======== Records to use
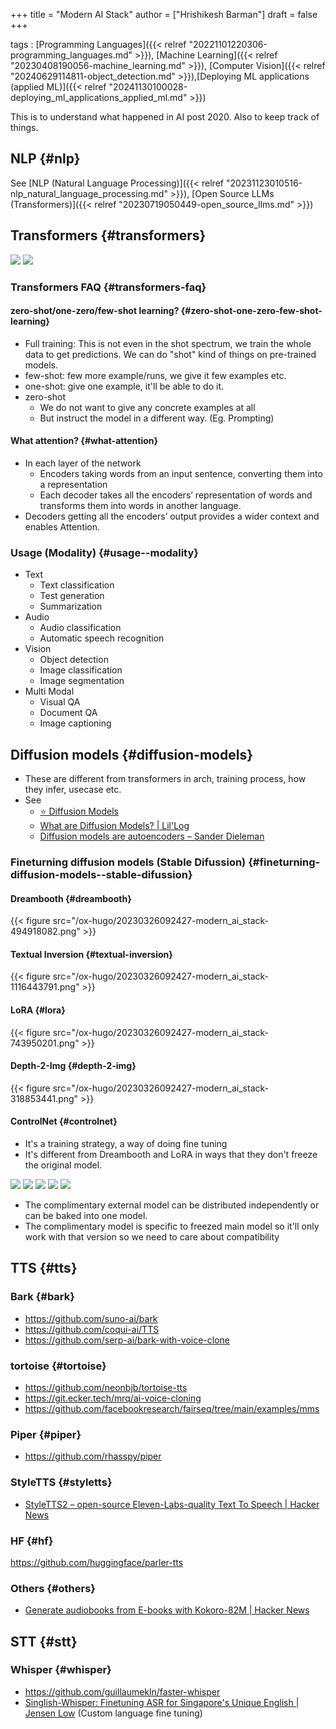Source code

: +++
title = "Modern AI Stack"
author = ["Hrishikesh Barman"]
draft = false
+++

tags
: [Programming Languages]({{< relref "20221101220306-programming_languages.md" >}}), [Machine Learning]({{< relref "20230408190056-machine_learning.md" >}}), [Computer Vision]({{< relref "20240629114811-object_detection.md" >}}),[Deploying ML applications (applied ML)]({{< relref "20241130100028-deploying_ml_applications_applied_ml.md" >}})

This is to understand what happened in AI post 2020. Also to keep track of things.


## NLP {#nlp}

See [NLP (Natural Language Processing)]({{< relref "20231123010516-nlp_natural_language_processing.md" >}}), [Open Source LLMs (Transformers)]({{< relref "20230719050449-open_source_llms.md" >}})


## Transformers {#transformers}

![](/ox-hugo/20230326092427-modern_ai_stack-1255652474.png)
![](/ox-hugo/20230326092427-modern_ai_stack-2069610963.png)


### Transformers FAQ {#transformers-faq}


#### zero-shot/one-zero/few-shot learning? {#zero-shot-one-zero-few-shot-learning}

-   Full training: This is not even in the shot spectrum, we train the whole data to get predictions. We can do "shot" kind of things on pre-trained models.
-   few-shot: few more example/runs, we give it few examples etc.
-   one-shot: give one example, it'll be able to do it.
-   zero-shot
    -   We do not want to give any concrete examples at all
    -   But instruct the model in a different way.  (Eg. Prompting)


#### What attention? {#what-attention}

-   In each layer of the network
    -   Encoders taking words from an input sentence, converting them into a representation
    -   Each decoder takes all the encoders’ representation of words and transforms them into words in another language.
-   Decoders getting all the encoders’ output provides a wider context and enables Attention.


### Usage (Modality) {#usage--modality}

-   Text
    -   Text classification
    -   Test generation
    -   Summarization
-   Audio
    -   Audio classification
    -   Automatic speech recognition
-   Vision
    -   Object detection
    -   Image classification
    -   Image segmentation
-   Multi Modal
    -   Visual QA
    -   Document QA
    -   Image captioning


## Diffusion models {#diffusion-models}

-   These are different from transformers in arch, training process, how they infer, usecase etc.
-   See
    -   [⭐ Diffusion Models](https://andrewkchan.dev/posts/diffusion.html)
    -   [What are Diffusion Models? | Lil'Log](https://lilianweng.github.io/posts/2021-07-11-diffusion-models/)
    -   [Diffusion models are autoencoders – Sander Dieleman](https://sander.ai/2022/01/31/diffusion.html)


### Fineturning diffusion models (Stable Difussion) {#fineturning-diffusion-models--stable-difussion}


#### Dreambooth {#dreambooth}

{{< figure src="/ox-hugo/20230326092427-modern_ai_stack-494918082.png" >}}


#### Textual Inversion {#textual-inversion}

{{< figure src="/ox-hugo/20230326092427-modern_ai_stack-1116443791.png" >}}


#### LoRA {#lora}

{{< figure src="/ox-hugo/20230326092427-modern_ai_stack-743950201.png" >}}


#### Depth-2-Img {#depth-2-img}

{{< figure src="/ox-hugo/20230326092427-modern_ai_stack-318853441.png" >}}


#### ControlNet {#controlnet}

-   It's a training strategy, a way of doing fine tuning
-   It's different from Dreambooth and LoRA in ways that they don't freeze the original model.

![](/ox-hugo/20230326092427-modern_ai_stack-1701974168.png)
![](/ox-hugo/20230326092427-modern_ai_stack-1033145681.png)
![](/ox-hugo/20230326092427-modern_ai_stack-1213872828.png)
![](/ox-hugo/20230326092427-modern_ai_stack-1557053891.png)
![](/ox-hugo/20230326092427-modern_ai_stack-361886987.png)

-   The complimentary external model can be distributed independently or can be baked into one model.
-   The complimentary model is specific to freezed main model so it'll only work with that version so we need to care about compatibility


## TTS {#tts}


### Bark {#bark}

-   <https://github.com/suno-ai/bark>
-   <https://github.com/coqui-ai/TTS>
-   <https://github.com/serp-ai/bark-with-voice-clone>


### tortoise {#tortoise}

-   <https://github.com/neonbjb/tortoise-tts>
-   <https://git.ecker.tech/mrq/ai-voice-cloning>
-   <https://github.com/facebookresearch/fairseq/tree/main/examples/mms>


### Piper {#piper}

-   <https://github.com/rhasspy/piper>


### StyleTTS {#styletts}

-   [StyleTTS2 – open-source Eleven-Labs-quality Text To Speech | Hacker News](https://news.ycombinator.com/item?id=38335255)


### HF {#hf}

<https://github.com/huggingface/parler-tts>


### Others {#others}

-   [Generate audiobooks from E-books with Kokoro-82M | Hacker News](https://news.ycombinator.com/item?id=42708773)


## STT {#stt}


### Whisper {#whisper}

-   <https://github.com/guillaumekln/faster-whisper>
-   [Singlish-Whisper: Finetuning ASR for Singapore's Unique English | Jensen Low](https://www.jensenlwt.com/blog/singlish-whisper-finetuning-asr-for-singapore-unique-english) (Custom language fine tuning)
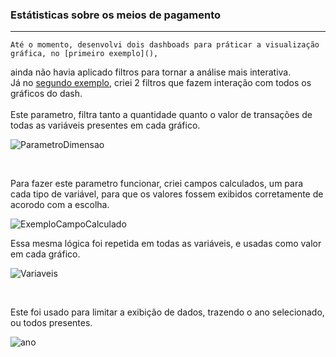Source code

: ### Estátisticas sobre os meios de pagamento 

---

    Até o momento, desenvolvi dois dashboads para práticar a visualização gráfica, no [primeiro exemplo](),
ainda não havia aplicado filtros para tornar a análise mais interativa. 
<br>
Já no [segundo exemplo](), criei 2 filtros que fazem interação com todos os gráficos do dash. <br>
<br>
Este parametro, filtra tanto a quantidade quanto o valor de transações de todas as variáveis presentes 
em cada gráfico.
<br>

![ParametroDimensao](https://github.com/suellencosta7/AnaliseEngenharia/img/ParametroDimensao)

<br>

Para fazer este parametro funcionar, criei campos calculados, um para cada tipo de variável, para que os valores fossem 
exibidos corretamente de acorodo com a escolha.

![ExemploCampoCalculado](link) <br>

Essa mesma lógica foi repetida em todas as variáveis, e usadas como valor em cada gráfico.

![Variaveis](link) <br>

<br> 

Este foi usado para limitar a exibição de dados, trazendo o ano selecionado, ou todos presentes.<br>

![ano]()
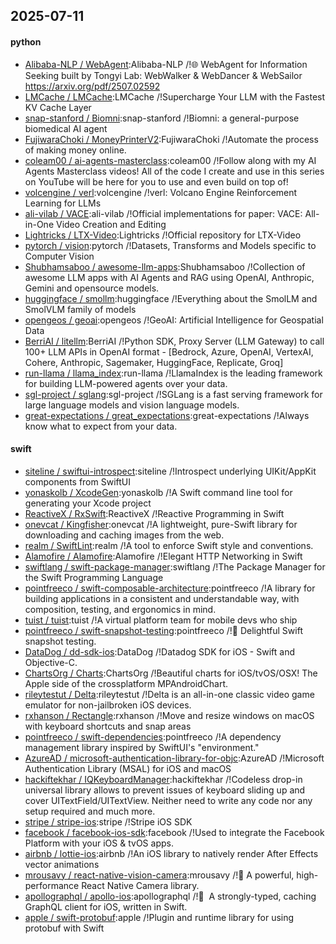## 2025-07-11

#### python
* [Alibaba-NLP / WebAgent](https://github.com/Alibaba-NLP/WebAgent):Alibaba-NLP /!🌐 WebAgent for Information Seeking built by Tongyi Lab: WebWalker & WebDancer & WebSailor https://arxiv.org/pdf/2507.02592
* [LMCache / LMCache](https://github.com/LMCache/LMCache):LMCache /!Supercharge Your LLM with the Fastest KV Cache Layer
* [snap-stanford / Biomni](https://github.com/snap-stanford/Biomni):snap-stanford /!Biomni: a general-purpose biomedical AI agent
* [FujiwaraChoki / MoneyPrinterV2](https://github.com/FujiwaraChoki/MoneyPrinterV2):FujiwaraChoki /!Automate the process of making money online.
* [coleam00 / ai-agents-masterclass](https://github.com/coleam00/ai-agents-masterclass):coleam00 /!Follow along with my AI Agents Masterclass videos! All of the code I create and use in this series on YouTube will be here for you to use and even build on top of!
* [volcengine / verl](https://github.com/volcengine/verl):volcengine /!verl: Volcano Engine Reinforcement Learning for LLMs
* [ali-vilab / VACE](https://github.com/ali-vilab/VACE):ali-vilab /!Official implementations for paper: VACE: All-in-One Video Creation and Editing
* [Lightricks / LTX-Video](https://github.com/Lightricks/LTX-Video):Lightricks /!Official repository for LTX-Video
* [pytorch / vision](https://github.com/pytorch/vision):pytorch /!Datasets, Transforms and Models specific to Computer Vision
* [Shubhamsaboo / awesome-llm-apps](https://github.com/Shubhamsaboo/awesome-llm-apps):Shubhamsaboo /!Collection of awesome LLM apps with AI Agents and RAG using OpenAI, Anthropic, Gemini and opensource models.
* [huggingface / smollm](https://github.com/huggingface/smollm):huggingface /!Everything about the SmolLM and SmolVLM family of models
* [opengeos / geoai](https://github.com/opengeos/geoai):opengeos /!GeoAI: Artificial Intelligence for Geospatial Data
* [BerriAI / litellm](https://github.com/BerriAI/litellm):BerriAI /!Python SDK, Proxy Server (LLM Gateway) to call 100+ LLM APIs in OpenAI format - [Bedrock, Azure, OpenAI, VertexAI, Cohere, Anthropic, Sagemaker, HuggingFace, Replicate, Groq]
* [run-llama / llama_index](https://github.com/run-llama/llama_index):run-llama /!LlamaIndex is the leading framework for building LLM-powered agents over your data.
* [sgl-project / sglang](https://github.com/sgl-project/sglang):sgl-project /!SGLang is a fast serving framework for large language models and vision language models.
* [great-expectations / great_expectations](https://github.com/great-expectations/great_expectations):great-expectations /!Always know what to expect from your data.

#### swift
* [siteline / swiftui-introspect](https://github.com/siteline/swiftui-introspect):siteline /!Introspect underlying UIKit/AppKit components from SwiftUI
* [yonaskolb / XcodeGen](https://github.com/yonaskolb/XcodeGen):yonaskolb /!A Swift command line tool for generating your Xcode project
* [ReactiveX / RxSwift](https://github.com/ReactiveX/RxSwift):ReactiveX /!Reactive Programming in Swift
* [onevcat / Kingfisher](https://github.com/onevcat/Kingfisher):onevcat /!A lightweight, pure-Swift library for downloading and caching images from the web.
* [realm / SwiftLint](https://github.com/realm/SwiftLint):realm /!A tool to enforce Swift style and conventions.
* [Alamofire / Alamofire](https://github.com/Alamofire/Alamofire):Alamofire /!Elegant HTTP Networking in Swift
* [swiftlang / swift-package-manager](https://github.com/swiftlang/swift-package-manager):swiftlang /!The Package Manager for the Swift Programming Language
* [pointfreeco / swift-composable-architecture](https://github.com/pointfreeco/swift-composable-architecture):pointfreeco /!A library for building applications in a consistent and understandable way, with composition, testing, and ergonomics in mind.
* [tuist / tuist](https://github.com/tuist/tuist):tuist /!A virtual platform team for mobile devs who ship
* [pointfreeco / swift-snapshot-testing](https://github.com/pointfreeco/swift-snapshot-testing):pointfreeco /!📸 Delightful Swift snapshot testing.
* [DataDog / dd-sdk-ios](https://github.com/DataDog/dd-sdk-ios):DataDog /!Datadog SDK for iOS - Swift and Objective-C.
* [ChartsOrg / Charts](https://github.com/ChartsOrg/Charts):ChartsOrg /!Beautiful charts for iOS/tvOS/OSX! The Apple side of the crossplatform MPAndroidChart.
* [rileytestut / Delta](https://github.com/rileytestut/Delta):rileytestut /!Delta is an all-in-one classic video game emulator for non-jailbroken iOS devices.
* [rxhanson / Rectangle](https://github.com/rxhanson/Rectangle):rxhanson /!Move and resize windows on macOS with keyboard shortcuts and snap areas
* [pointfreeco / swift-dependencies](https://github.com/pointfreeco/swift-dependencies):pointfreeco /!A dependency management library inspired by SwiftUI's "environment."
* [AzureAD / microsoft-authentication-library-for-objc](https://github.com/AzureAD/microsoft-authentication-library-for-objc):AzureAD /!Microsoft Authentication Library (MSAL) for iOS and macOS
* [hackiftekhar / IQKeyboardManager](https://github.com/hackiftekhar/IQKeyboardManager):hackiftekhar /!Codeless drop-in universal library allows to prevent issues of keyboard sliding up and cover UITextField/UITextView. Neither need to write any code nor any setup required and much more.
* [stripe / stripe-ios](https://github.com/stripe/stripe-ios):stripe /!Stripe iOS SDK
* [facebook / facebook-ios-sdk](https://github.com/facebook/facebook-ios-sdk):facebook /!Used to integrate the Facebook Platform with your iOS & tvOS apps.
* [airbnb / lottie-ios](https://github.com/airbnb/lottie-ios):airbnb /!An iOS library to natively render After Effects vector animations
* [mrousavy / react-native-vision-camera](https://github.com/mrousavy/react-native-vision-camera):mrousavy /!📸 A powerful, high-performance React Native Camera library.
* [apollographql / apollo-ios](https://github.com/apollographql/apollo-ios):apollographql /!📱  A strongly-typed, caching GraphQL client for iOS, written in Swift.
* [apple / swift-protobuf](https://github.com/apple/swift-protobuf):apple /!Plugin and runtime library for using protobuf with Swift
================
- Assignment -
Please show all lines from the entries that contain the word "posts".

- Solution to the exercise -
    -   [⭐ Diffusion Models](https://andrewkchan.dev/posts/diffusion.html)
    -   [What are Diffusion Models? | Lil'Log](https://lilianweng.github.io/posts/2021-07-11-diffusion-models/)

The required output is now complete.